[RECORDS FOR THE TASK — start]

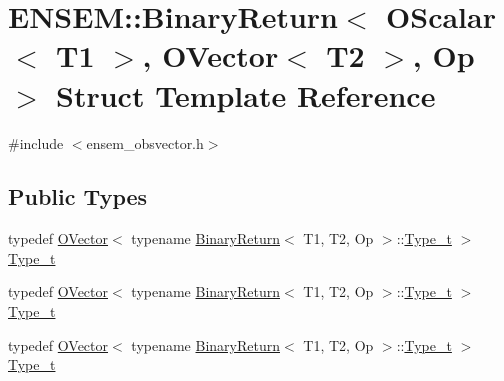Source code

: \hypertarget{structENSEM_1_1BinaryReturn_3_01OScalar_3_01T1_01_4_00_01OVector_3_01T2_01_4_00_01Op_01_4}{}\section{E\+N\+S\+EM\+:\+:Binary\+Return$<$ O\+Scalar$<$ T1 $>$, O\+Vector$<$ T2 $>$, Op $>$ Struct Template Reference}
\label{structENSEM_1_1BinaryReturn_3_01OScalar_3_01T1_01_4_00_01OVector_3_01T2_01_4_00_01Op_01_4}


{\ttfamily \#include $<$ensem\+\_\+obsvector.\+h$>$}

\subsection*{Public Types}
\begin{DoxyCompactItemize}
\item 
typedef \mbox{\hyperlink{classENSEM_1_1OVector}{O\+Vector}}$<$ typename \mbox{\hyperlink{structENSEM_1_1BinaryReturn}{Binary\+Return}}$<$ T1, T2, Op $>$\+::\mbox{\hyperlink{structENSEM_1_1BinaryReturn_3_01OScalar_3_01T1_01_4_00_01OVector_3_01T2_01_4_00_01Op_01_4_ab27873926cc30b187ec230fa31f23dae}{Type\+\_\+t}} $>$ \mbox{\hyperlink{structENSEM_1_1BinaryReturn_3_01OScalar_3_01T1_01_4_00_01OVector_3_01T2_01_4_00_01Op_01_4_ab27873926cc30b187ec230fa31f23dae}{Type\+\_\+t}}
\item 
typedef \mbox{\hyperlink{classENSEM_1_1OVector}{O\+Vector}}$<$ typename \mbox{\hyperlink{structENSEM_1_1BinaryReturn}{Binary\+Return}}$<$ T1, T2, Op $>$\+::\mbox{\hyperlink{structENSEM_1_1BinaryReturn_3_01OScalar_3_01T1_01_4_00_01OVector_3_01T2_01_4_00_01Op_01_4_ab27873926cc30b187ec230fa31f23dae}{Type\+\_\+t}} $>$ \mbox{\hyperlink{structENSEM_1_1BinaryReturn_3_01OScalar_3_01T1_01_4_00_01OVector_3_01T2_01_4_00_01Op_01_4_ab27873926cc30b187ec230fa31f23dae}{Type\+\_\+t}}
\item 
typedef \mbox{\hyperlink{classENSEM_1_1OVector}{O\+Vector}}$<$ typename \mbox{\hyperlink{structENSEM_1_1BinaryReturn}{Binary\+Return}}$<$ T1, T2, Op $>$\+::\mbox{\hyperlink{structENSEM_1_1BinaryReturn_3_01OScalar_3_01T1_01_4_00_01OVector_3_01T2_01_4_00_01Op_01_4_ab27873926cc30b187ec230fa31f23dae}{Type\+\_\+t}} $>$ \mbox{\hyperlink{structENSEM_1_1BinaryReturn_3_01OScalar_3_01T1_01_4_00_01OVector_3_01T2_01_4_00_01Op_01_4_ab27873926cc30b187ec230fa31f23dae}{Type\+\_\+t}}
\end{DoxyCompactItemize}



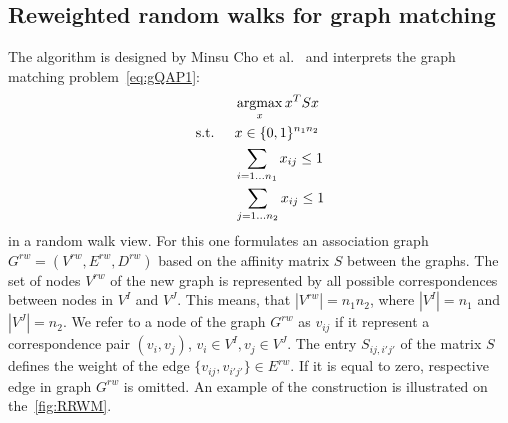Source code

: \subsection{Reweighted random walks for graph matching}
The algorithm is designed by Minsu Cho et al.~\cite{Cho2010_RRWM} and interprets the graph matching problem~\eqref{eq:gQAP1}:
\begin{alignat*}{2}
    &     && \mathop{\rm argmax}_x{x^TSx}                           \notag\\
    & \text{s.t. } &&  x\in \{0,1\}^{n_1n_2}            \notag\\
    &             &&  \sum_{i=1\dots n_1} x_{ij}\le 1   \notag\\
    &             &&  \sum_{j=1\dots n_2} x_{ij}\le 1   \notag
\end{alignat*}
in a random walk view. For this one formulates an association graph $G^{rw}=(V^{rw},E^{rw},D^{rw})$ based on the affinity matrix $S$ between the graphs. The set of nodes $V^{rw}$ of the new graph is represented by all possible correspondences between nodes in $V^I$ and $V^J$. This means, that $|V^{rw}|=n_1n_2$, where $|V^I|=n_1$ and $|V^J|=n_2$. We refer to a node of the graph $G^{rw}$ as $v_{ij}$ if it represent a correspondence pair $(v_i,v_j)$, $v_i\in V^I,v_j\in V^J$. The entry $S_{ij,i'j'}$ of the matrix $S$ defines the weight of the edge $\{v_{ij},v_{i'j'}\}\in E^{rw}$. If it is equal to zero, respective edge in graph $G^{rw}$ is omitted. An example of the construction is illustrated on the~\ref{fig:RRWM}.
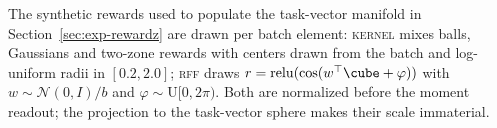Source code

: The synthetic rewards used to populate the task-vector manifold in
Section~\ref{sec:exp-rewardz} are drawn per batch element: \textsc{kernel} mixes
balls, Gaussians and two-zone rewards with centers drawn from the batch and
log-uniform radii in $[0.2,2.0]$; \textsc{rff} draws
$r=\mathrm{relu}(\cos(w^{\top}\cube+\varphi))$ with $w\sim\mathcal{N}(0,I)/b$ and
$\varphi\sim\mathrm{U}[0,2\pi)$. Both are normalized before the moment readout;
the projection to the task-vector sphere makes their scale immaterial.
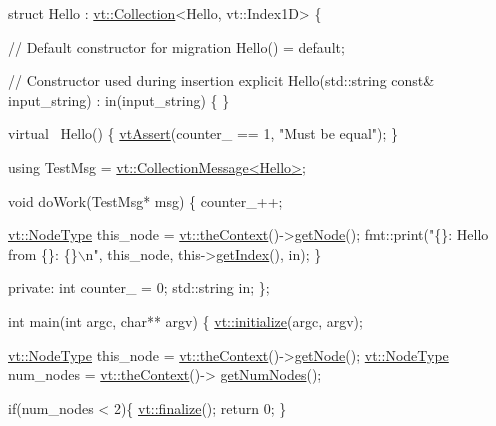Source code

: \begin{DoxyCodeInclude}
\textcolor{keyword}{struct }Hello : \hyperlink{structvt_1_1vrt_1_1collection_1_1_collection}{vt::Collection}<Hello, vt::Index1D> \{

  \textcolor{comment}{// Default constructor for migration}
  Hello() = \textcolor{keywordflow}{default};

  \textcolor{comment}{// Constructor used during insertion}
  \textcolor{keyword}{explicit} Hello(std::string \textcolor{keyword}{const}& input\_string)
    : in(input\_string)
  \{ \}

  \textcolor{keyword}{virtual} ~Hello() \{
    \hyperlink{config__assert_8h_aeddd4990a496e91a0ca5d6c16437359b}{vtAssert}(counter\_ == 1, \textcolor{stringliteral}{"Must be equal"});
  \}

  \textcolor{keyword}{using} TestMsg = \hyperlink{structvt_1_1vrt_1_1collection_1_1_collection_message}{vt::CollectionMessage<Hello>};

  \textcolor{keywordtype}{void} doWork(TestMsg* msg) \{
    counter\_++;

    \hyperlink{namespacevt_a866da9d0efc19c0a1ce79e9e492f47e2}{vt::NodeType} this\_node = \hyperlink{namespacevt_a26551fe0e6e6a1371111df5b12c7e92c}{vt::theContext}()->\hyperlink{structvt_1_1ctx_1_1_context_a0d52c263ce8516546a67443d9a86fa5f}{getNode}();
    fmt::print(\textcolor{stringliteral}{"\{\}: Hello from \{\}: \{\}\(\backslash\)n"}, this\_node, this->\hyperlink{structvt_1_1vrt_1_1collection_1_1_indexable_a28d05f23e7a20e12e94b8235305c1e82}{getIndex}(), in);
  \}

\textcolor{keyword}{private}:
  \textcolor{keywordtype}{int} counter\_ = 0;
  std::string in;
\};

\textcolor{keywordtype}{int} main(\textcolor{keywordtype}{int} argc, \textcolor{keywordtype}{char}** argv) \{
  \hyperlink{namespacevt_aae6ab5af3e11886ce73c4c3ffa008201}{vt::initialize}(argc, argv);

  \hyperlink{namespacevt_a866da9d0efc19c0a1ce79e9e492f47e2}{vt::NodeType} this\_node = \hyperlink{namespacevt_a26551fe0e6e6a1371111df5b12c7e92c}{vt::theContext}()->\hyperlink{structvt_1_1ctx_1_1_context_a0d52c263ce8516546a67443d9a86fa5f}{getNode}();
  \hyperlink{namespacevt_a866da9d0efc19c0a1ce79e9e492f47e2}{vt::NodeType} num\_nodes = \hyperlink{namespacevt_a26551fe0e6e6a1371111df5b12c7e92c}{vt::theContext}()->
      \hyperlink{structvt_1_1ctx_1_1_context_a7f41071aadf6d5fa9e1b6c703c5ff19d}{getNumNodes}();

  \textcolor{keywordflow}{if}(num\_nodes < 2)\{
    \hyperlink{namespacevt_a540d90dbd6e97b69f1dcbc9ee9314cff}{vt::finalize}();
    \textcolor{keywordflow}{return} 0;
  \}


\end{DoxyCodeInclude}
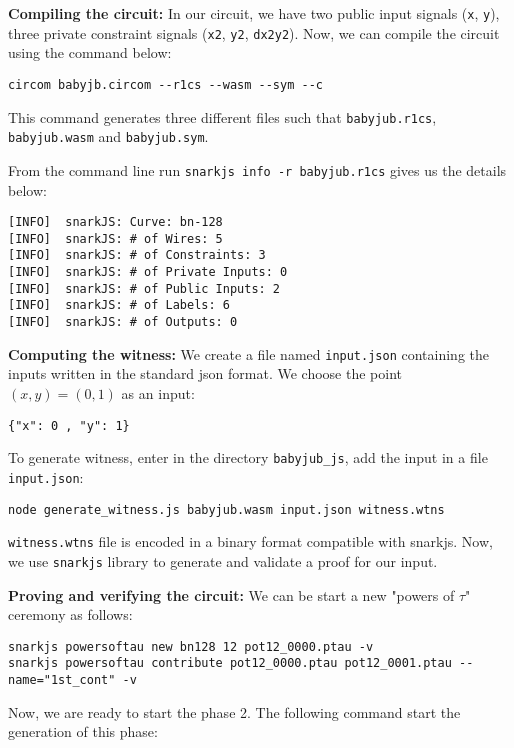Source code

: \documentclass[a4paper,oneside,12pt]{book}
\begin{document}
\noindent \textbf{Compiling the circuit:} In our circuit, we have two public input signals (\verb|x|, \verb|y|), three private constraint signals (\verb|x2|, \verb|y2|, \verb|dx2y2|). Now, we can compile the circuit using the command below:

\begin{verbatim}
circom babyjb.circom --r1cs --wasm --sym --c
\end{verbatim}

\noindent This command generates three different files such that \verb|babyjub.r1cs|, \verb|babyjub.wasm| and \verb|babyjub.sym|.

\noindent From the command line run \verb|snarkjs info -r babyjub.r1cs| gives us the details below:

\begin{verbatim}
[INFO]  snarkJS: Curve: bn-128
[INFO]  snarkJS: # of Wires: 5
[INFO]  snarkJS: # of Constraints: 3
[INFO]  snarkJS: # of Private Inputs: 0
[INFO]  snarkJS: # of Public Inputs: 2
[INFO]  snarkJS: # of Labels: 6
[INFO]  snarkJS: # of Outputs: 0
\end{verbatim}

\noindent \textbf{Computing the witness:} We create a file named \verb|input.json| containing the inputs written in the standard json format. We choose the point $(x,y)=(0,1)$ as an input:

\begin{verbatim}
{"x": 0 , "y": 1}
\end{verbatim}

\noindent To generate witness, enter in the directory \verb|babyjub_js|, add the input in a file \verb|input.json|:

\begin{verbatim}
node generate_witness.js babyjub.wasm input.json witness.wtns
\end{verbatim}

\noindent \verb|witness.wtns| file is encoded in a binary format compatible with snarkjs. Now, we use \verb|snarkjs| library to generate and validate a proof for our input. 

\noindent \textbf{Proving and verifying the circuit:} We can be start a new "powers of $\tau$" ceremony as follows:
\begin{verbatim}
snarkjs powersoftau new bn128 12 pot12_0000.ptau -v
snarkjs powersoftau contribute pot12_0000.ptau pot12_0001.ptau --name="1st_cont" -v
\end{verbatim}

\noindent Now, we are ready to start the phase 2. The following command start the generation of this phase:
\end{document}
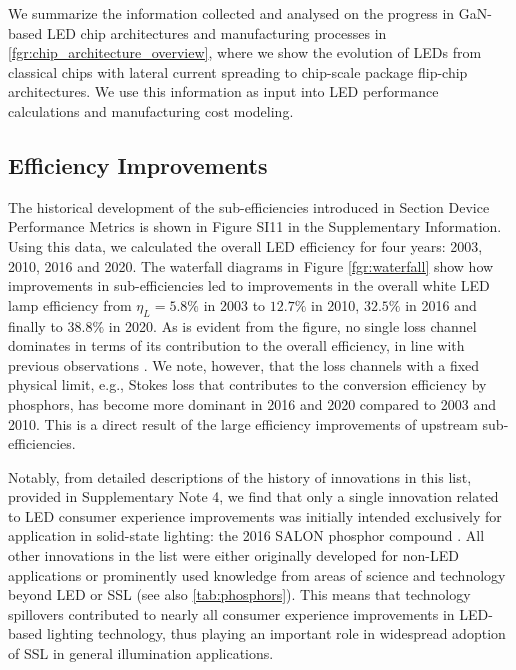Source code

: \documentclass[parskip=full]{article}
\begin{document}
We summarize the information collected and analysed on the progress in GaN-based LED chip architectures and manufacturing processes in \cref{fgr:chip_architecture_overview}, where we show the evolution of LEDs from classical chips with lateral current spreading to chip-scale package flip-chip architectures. We use this information as input into LED performance calculations and manufacturing cost modeling. 

\subsection{Efficiency Improvements}

The historical development of the sub-efficiencies introduced in Section Device Performance Metrics is shown in Figure SI11 in the Supplementary Information. Using this data, we calculated the overall LED efficiency for four years: 2003, 2010, 2016 and 2020. The waterfall diagrams in Figure \ref{fgr:waterfall} show how improvements in sub-efficiencies led to improvements in the overall white LED lamp efficiency from $\eta_L=5.8\%$ in 2003 to $12.7\%$ in 2010, $32.5\%$ in 2016 and finally to $38.8\%$ in 2020. As is evident from the figure, no single loss channel dominates in terms of its contribution to the overall efficiency, in line with previous observations \cite{tsao2010solid}. We note, however, that the loss channels with a fixed physical limit, e.g., Stokes loss that contributes to the conversion efficiency by phosphors, has become more dominant in 2016 and 2020 compared to 2003 and 2010. This is a direct result of the large efficiency improvements of upstream sub-efficiencies.

Notably, from detailed descriptions of the history of innovations in this list, provided in Supplementary Note 4, we find that only a single innovation related to LED consumer experience improvements was initially intended exclusively for application in solid-state lighting: the 2016 SALON phosphor compound \cite{Hoerder2019,seibald2019phosphor}. All other innovations in the list were either originally developed for non-LED applications or prominently used knowledge from areas of science and technology beyond LED or SSL (see also \cref{tab:phosphors}). This means that technology spillovers contributed to nearly all consumer experience improvements in LED-based lighting technology, thus playing an important role in widespread adoption of SSL in general illumination applications. 
\end{document}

[RECORDS FOR THE TASK — finish]

GOAL OF THE EXERCISE: Once a line of the records is found to contain "DoxyCompactItemize", copy it out.

ANSWER TO THIS PROBLEM:
\begin{DoxyCompactItemize}
\end{DoxyCompactItemize}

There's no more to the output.